### Material for the task
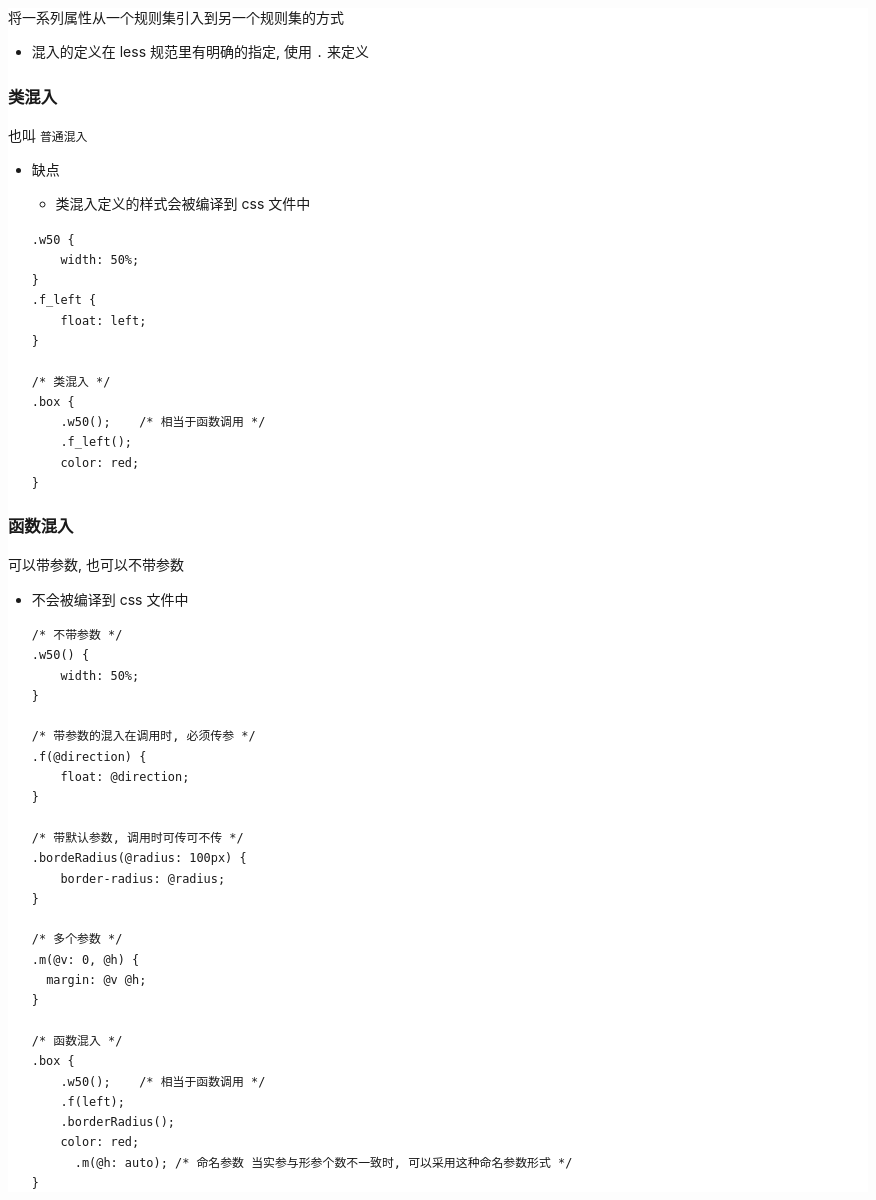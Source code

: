将一系列属性从一个规则集引入到另一个规则集的方式

- 混入的定义在 less 规范里有明确的指定, 使用 `.` 来定义

### 类混入

也叫 `普通混入`

- 缺点

  - 类混入定义的样式会被编译到 css 文件中

  ```less
  .w50 {
      width: 50%;
  }
  .f_left {
      float: left;
  }
  
  /* 类混入 */
  .box {
      .w50();    /* 相当于函数调用 */
      .f_left();
      color: red;
  }
  ```

### 函数混入

可以带参数, 也可以不带参数

- 不会被编译到 css 文件中

  ```less
  /* 不带参数 */
  .w50() {
      width: 50%;
  }
  
  /* 带参数的混入在调用时, 必须传参 */
  .f(@direction) {
      float: @direction;
  }
  
  /* 带默认参数, 调用时可传可不传 */
  .bordeRadius(@radius: 100px) {
      border-radius: @radius;
  }
  
  /* 多个参数 */
  .m(@v: 0, @h) {
    margin: @v @h;
  }
  
  /* 函数混入 */
  .box {
      .w50();    /* 相当于函数调用 */
      .f(left);
      .borderRadius();
      color: red;
        .m(@h: auto); /* 命名参数 当实参与形参个数不一致时, 可以采用这种命名参数形式 */
  }
  ```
######
**Exercise details**.
What the response needs is every entry, repeated exactly, and none of the pictures.

**Output of the task**.
Source code

:将一系列属性从一个规则集引入到另一个规则集的方式

- 混入的定义在 less 规范里有明确的指定, 使用 `.` 来定义

### 类混入

也叫 `普通混入`

- 缺点

  - 类混入定义的样式会被编译到 css 文件中

  ```less
  .w50 {
      width: 50%;
  }
  .f_left {
      float: left;
  }
  
  /* 类混入 */
  .box {
      .w50();    /* 相当于函数调用 */
      .f_left();
      color: red;
  }
  ```

### 函数混入

可以带参数, 也可以不带参数

- 不会被编译到 css 文件中

  ```less
  /* 不带参数 */
  .w50() {
      width: 50%;
  }
  
  /* 带参数的混入在调用时, 必须传参 */
  .f(@direction) {
      float: @direction;
  }
  
  /* 带默认参数, 调用时可传可不传 */
  .bordeRadius(@radius: 100px) {
      border-radius: @radius;
  }
  
  /* 多个参数 */
  .m(@v: 0, @h) {
    margin: @v @h;
  }
  
  /* 函数混入 */
  .box {
      .w50();    /* 相当于函数调用 */
      .f(left);
      .borderRadius();
      color: red;
        .m(@h: auto); /* 命名参数 当实参与形参个数不一致时, 可以采用这种命名参数形式 */
  }
  ```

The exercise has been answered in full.